Founded on December 8, 1933, the Department of Labor and Employment is the government agency overseeing the labor market of the Philippines. It is tasked to implement the Labor Code and other labor and employment-related policies of the government. They have different programs for job generation, skills training for workers, job fairs and placements, for overseas workers, and others that helps enhance the labor market of the Philippines.

====Bureau of Labor and Employment Statistics====
Under the Department of Labor and Employment, the Bureau of Labor and Employment Statistics gathers data and research regarding the labor market. These statistics are important in making sound policies (Aldaba, Canlas, Esguerra). One example of data is that regarding job vacancies. One reason of vacancies in spite of unemployment is that people do not know where to look for the right job. The bureau gathers information on vacancies and applicants and submit this to the department for dissemination.

====Technical Education and Skills Development Authority====

The Technical Education and Skills Development Authority, under the supervision of Department of Labor and Employment, is the government agency mandated to oversee the development of technical education and skills development of the labor force of the Philippines.

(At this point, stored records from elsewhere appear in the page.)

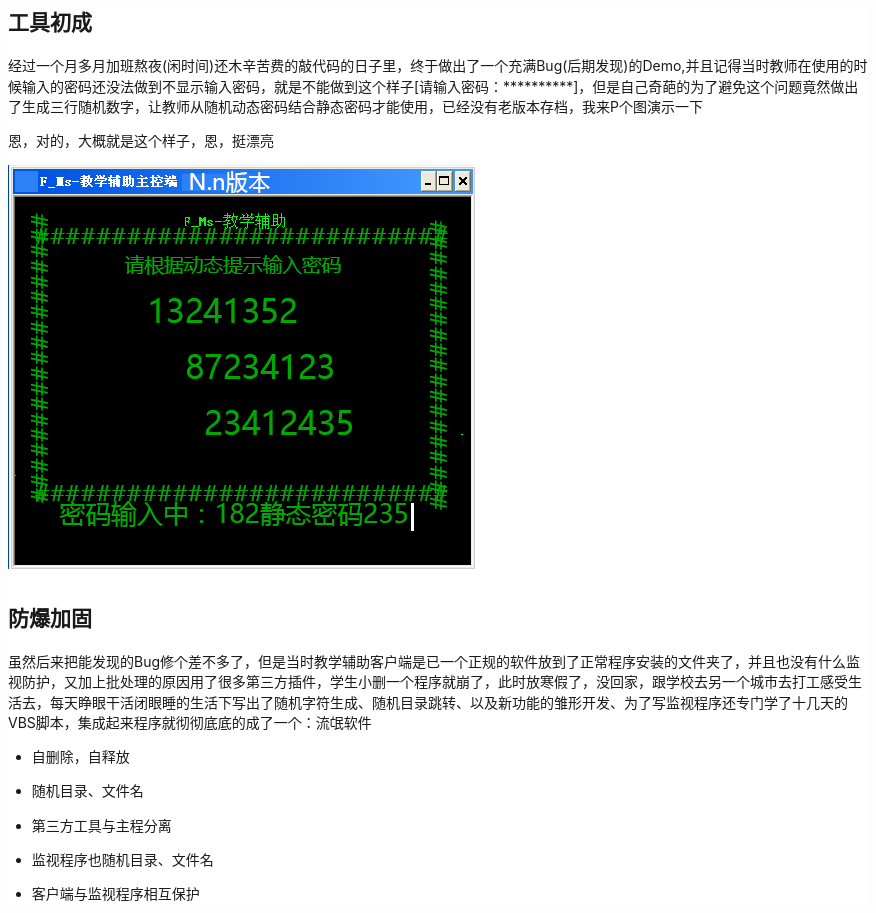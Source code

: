
## 工具初成


经过一个月多月加班熬夜(闲时间)还木辛苦费的敲代码的日子里，终于做出了一个充满Bug(后期发现)的Demo,并且记得当时教师在使用的时候输入的密码还没法做到不显示输入密码，就是不能做到这个样子[请输入密码：**********]，但是自己奇葩的为了避免这个问题竟然做出了生成三行随机数字，让教师从随机动态密码结合静态密码才能使用，已经没有老版本存档，我来P个图演示一下

恩，对的，大概就是这个样子，恩，挺漂亮

![00034](/img/post/wp/2016/03/00034.png)


## 防爆加固


虽然后来把能发现的Bug修个差不多了，但是当时教学辅助客户端是已一个正规的软件放到了正常程序安装的文件夹了，并且也没有什么监视防护，又加上批处理的原因用了很多第三方插件，学生小删一个程序就崩了，此时放寒假了，没回家，跟学校去另一个城市去打工感受生活去，每天睁眼干活闭眼睡的生活下写出了随机字符生成、随机目录跳转、以及新功能的雏形开发、为了写监视程序还专门学了十几天的VBS脚本，集成起来程序就彻彻底底的成了一个：流氓软件



	
  * 自删除，自释放

	
  * 随机目录、文件名

	
  * 第三方工具与主程分离

	
  * 监视程序也随机目录、文件名

	
  * 客户端与监视程序相互保护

The authority aims to train skilled workers especially on technical and vocational services.

====Philippine Overseas Employment Agency====

The Philippine Overseas Employment Agency is the Department of Labor and Employment's arm that administers to the overseas employment of Filipino workers. It aims to ensure and protect the migrant workers' rights and welfare. It is also tasked to promote, develop and supervise the government's overseas employment program.

===Labor unions===
Trade or labor unions in the Philippines are organizations sanctioned by Labor Code of the Philippines as an acknowledgment of Filipino workers' freedom to self-organize. Trade unions aim to promote enlightenment among Filipino workers concerning their wages, hour of work, and other legal rights. They aim to raise awareness on their obligations as union members and employees, as well. Moreover, they serve as legitimate entities that negotiate with employers in policy-making with regard to terms and conditions of employment. These negotiations formally take place in the process of collective bargaining agreement.

Trade unions are granted with a right to go on a strike, a temporary stoppage of work by the employees when there is a labor dispute. Labor disputes are defined as situation when there are controversies surrounding negotiations and arranging of the terms and condition of employment. The union, however, must file a notice of strike or the employer must file a notice of lockout to the Department of Labor and Employment. But when a strike or lockout is deemed to compromise national interests or interests of the Filipino public (for instance, the case of health workers), the Secretary of Labor and Employment has the authority to prohibit it and deliberately enforce resumption of regular operations.

In the Philippines, the Trade Union Congress of the Philippines is the largest union and confederation of 30 labor federations in the country which come from a wide range of sectors. As of 2009, there are a total of 34,320 unions with consist of members summing up to 2.6 million.

Other labor unions in the Philippines include the Kilusang Mayo Uno, or May First [Labor] Movement.

===Employers' confederation===
In the Philippines, there are employers' confederations to lobby the protection of firm owners; they also represents the business sector and employers in the country. The most widely known is the Employers' Confederation of the Philippines, touted as the voice of the employers in labor management and socioeconomic development. The Philippine Chamber of Commerce and Industry, Makati-based Makati Business Club and Management Association of the Philippines could also be seen as such.